Provisions will remain elevated. The management guided that provisions will remain elevated in 3QFY20. This will be due to forward looking adjustments as we had observed in the previous quarter. The management will include a management overlay to credit cost. Also, there will be “top up” provisions for legacy accounts in Indonesia and Singapore following from the surge in Covid-19 new cases globally. This is in line with our expectation but we expect it will slightly improve in 2HFY20 and FY21 due to absence of lumpy credit impairment seen in 1HFY20. Management is guiding a credit cost of 150bp to 200bp over the next two years

Overall NIM stable for 3QFY20. Overall, NIM for the Group seems stable for 3QFY20. In Malaysia, there could be an improvement on a sequential quarter basis. This is due to the fact that there will not be a repeat of the modification loss seen in 2QFY20. Also, the continued CASA growth and repricing of deposits from the OPR cuts will provide boost to NIM. Similarly, NIM in Thailand is stable while it is turning around in Singapore. However, NIM might face compression pressure in Indonesia as there is a lag effect to the rate cuts there and an underlying yield pressure.

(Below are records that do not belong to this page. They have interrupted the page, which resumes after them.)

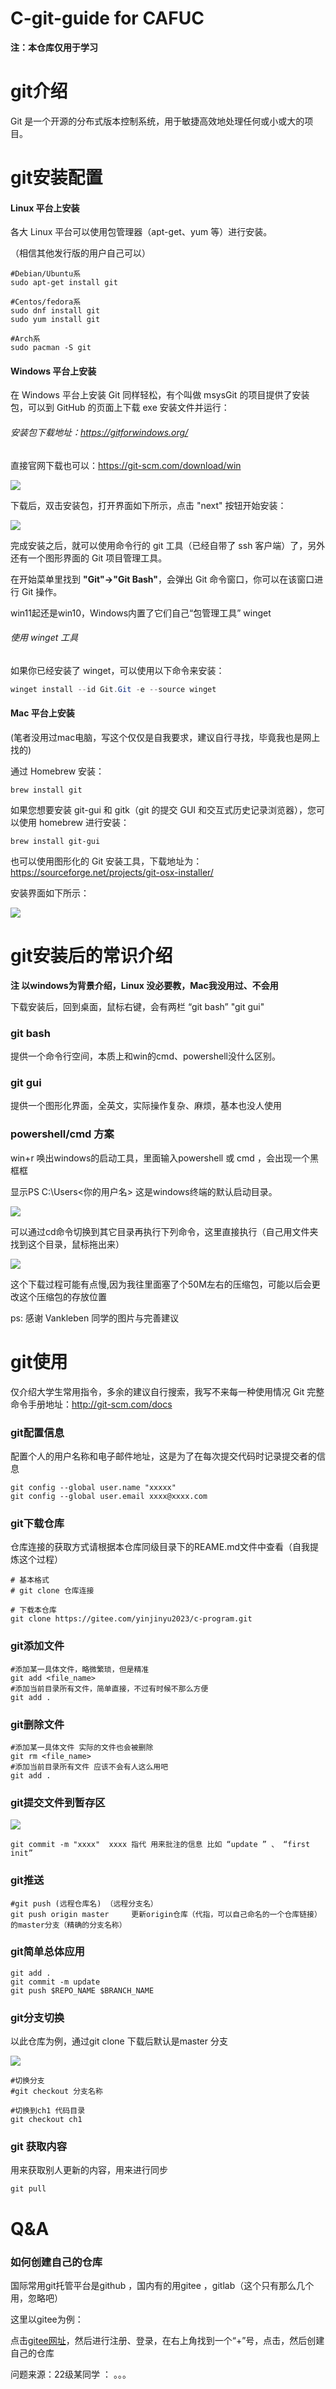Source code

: # C-git-guide for CAFUC

**注：本仓库仅用于学习**


# git介绍
Git 是一个开源的分布式版本控制系统，用于敏捷高效地处理任何或小或大的项目。


# git安装配置

#### Linux 平台上安装
各大 Linux 平台可以使用包管理器（apt-get、yum 等）进行安装。

（相信其他发行版的用户自己可以）

```shell
#Debian/Ubuntu系
sudo apt-get install git 

#Centos/fedora系
sudo dnf install git 
sudo yum install git

#Arch系
sudo pacman -S git
```


#### Windows 平台上安装

在 Windows 平台上安装 Git 同样轻松，有个叫做 msysGit 的项目提供了安装包，可以到 GitHub 的页面上下载 exe 安装文件并运行：
###### 安装包下载地址：https://gitforwindows.org/
直接官网下载也可以：https://git-scm.com/download/win

![](https://www.runoob.com/wp-content/uploads/2015/02/git-win.png)

下载后，双击安装包，打开界面如下所示，点击 "next" 按钮开始安装：

![](https://www.runoob.com/wp-content/uploads/2015/02/20140127131250906)

完成安装之后，就可以使用命令行的 git 工具（已经自带了 ssh 客户端）了，另外还有一个图形界面的 Git 项目管理工具。

在开始菜单里找到 **"Git"->"Git Bash"**，会弹出 Git 命令窗口，你可以在该窗口进行 Git 操作。



win11起还是win10，Windows内置了它们自己“包管理工具” winget

######  使用 winget 工具

如果你已经安装了 winget，可以使用以下命令来安装：

```powershell
winget install --id Git.Git -e --source winget
```

#### Mac 平台上安装  

 (笔者没用过mac电脑，写这个仅仅是自我要求，建议自行寻找，毕竟我也是网上找的)

通过 Homebrew 安装：
```shell
brew install git
```

如果您想要安装 git-gui 和 gitk（git 的提交 GUI 和交互式历史记录浏览器），您可以使用 homebrew 进行安装：
```shell
brew install git-gui
```
也可以使用图形化的 Git 安装工具，下载地址为：https://sourceforge.net/projects/git-osx-installer/

安装界面如下所示：

![](https://www.runoob.com/wp-content/uploads/2015/02/18333fig0107-tn.png)

# git安装后的常识介绍

**注 以windows为背景介绍，Linux 没必要教，Mac我没用过、不会用**

下载安装后，回到桌面，鼠标右键，会有两栏 “git bash” "git gui"

### git bash
提供一个命令行空间，本质上和win的cmd、powershell没什么区别。

### git gui 
提供一个图形化界面，全英文，实际操作复杂、麻烦，基本也没人使用

### powershell/cmd 方案
win+r  唤出windows的启动工具，里面输入powershell 或 cmd ，会出现一个黑框框

显示PS C:\Users\<你的用户名>  这是windows终端的默认启动目录。

![](img/cmd1.png)

可以通过cd命令切换到其它目录再执行下列命令，这里直接执行（自己用文件夹找到这个目录，鼠标拖出来）

![](img/cmd2.png)

这个下载过程可能有点慢,因为我往里面塞了个50M左右的压缩包，可能以后会更改这个压缩包的存放位置

ps: 感谢 Vankleben 同学的图片与完善建议


# git使用

仅介绍大学生常用指令，多余的建议自行搜索，我写不来每一种使用情况
Git 完整命令手册地址：http://git-scm.com/docs




### git配置信息

配置个人的用户名称和电子邮件地址，这是为了在每次提交代码时记录提交者的信息

```shell
git config --global user.name "xxxxx"
git config --global user.email xxxx@xxxx.com
```

### git下载仓库

仓库连接的获取方式请根据本仓库同级目录下的REAME.md文件中查看（自我提炼这个过程）

```shell
# 基本格式
# git clone 仓库连接

# 下载本仓库
git clone https://gitee.com/yinjinyu2023/c-program.git
```

### git添加文件

```shell
#添加某一具体文件，略微繁琐，但是精准
git add <file_name> 
#添加当前目录所有文件，简单直接，不过有时候不那么方便
git add . 
```

### git删除文件
```shell
#添加某一具体文件 实际的文件也会被删除
git rm <file_name> 
#添加当前目录所有文件 应该不会有人这么用吧
git add . 
```

### git提交文件到暂存区
![](img/git_分区.png)
```shell
git commit -m "xxxx"  xxxx 指代 用来批注的信息 比如 “update ” 、 “first init”
```

### git推送

```shell
#git push (远程仓库名) （远程分支名） 
git push origin master     更新origin仓库（代指，可以自己命名的一个仓库链接）的master分支（精确的分支名称）
```

### git简单总体应用
```shell
git add .
git commit -m update
git push $REPO_NAME $BRANCH_NAME
```


### git分支切换

以此仓库为例，通过git clone 下载后默认是master 分支

![](img/branch-a.png)
```shell
#切换分支
#git checkout 分支名称

#切换到ch1 代码目录
git checkout ch1
```

### git 获取内容

用来获取别人更新的内容，用来进行同步

```shell
git pull
```





<a id="section1"></a>
# Q&A

### 如何创建自己的仓库

国际常用git托管平台是github ，国内有的用gitee ，gitlab（这个只有那么几个用，忽略吧）

这里以gitee为例：

点击[gitee网址](https://gitee.com/)，然后进行注册、登录，在右上角找到一个“+”号，点击，然后创建自己的仓库



问题来源：22级某同学 ：  。。。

NOII could come in higher. NOII could also see an improvement in 3QFY20. We understand that this will come from Treasury and Market operations. In the recently released F23+ plan by the Group, it is planning to grow NOII at a faster pace than NII on a CAGR basis. However, this does not entail taking unnecessary risk. We understand that it will be via strengthening the Treasury and Market operations in Singapore and Indonesia and focusing on growing its wealth management business.

Goodwill write-off a possibility. One possibility that the management is considering is the write-off of its goodwill. The goodwill had been accumulated through its acquisitions over the years. Given this, the Group may write-off its goodwill in stages. This could give an immediate uplift in ROE and increase the possibility of a higher dividend payout or removing its Dividend Reinvestment Scheme in later years.

No change in earnings forecast. We are maintaining our earnings forecast as the Group will be releasing its result next month.

Valuation and recommendation. We recognize the headwinds that the Group will be facing this year and next in light of the Covid-19 pandemic. We expect that credit cost might remain elevated up until 1HFY21 especially with low visibility on asset quality and resurgence in Covid-19 new cases. We will continue to monitor asset quality closely to see the impact post loan moratorium. However, we do believe that the Group will be facing current headwinds in the position of strength given the build-up of capital over the years. Moreover, we believe that since the Group is a Domestic Systemically Important Banks, it might be supported. Therefore, we maintain our call NEUTRAL with unchanged TP of RM3.50 based on pegging our FY21 BVPS to PBV of 0.6x. Although the expected total returns of the Group is more than 10% which should require us to upgrade our call, we are maintaining it at current juncture. This is due to our cautious stance in regards to the Group’s asset quality. We do not discount the possibility of revision in earnings forecast after the release of its 3QFY21 result which will lead to an adjustment to our TP.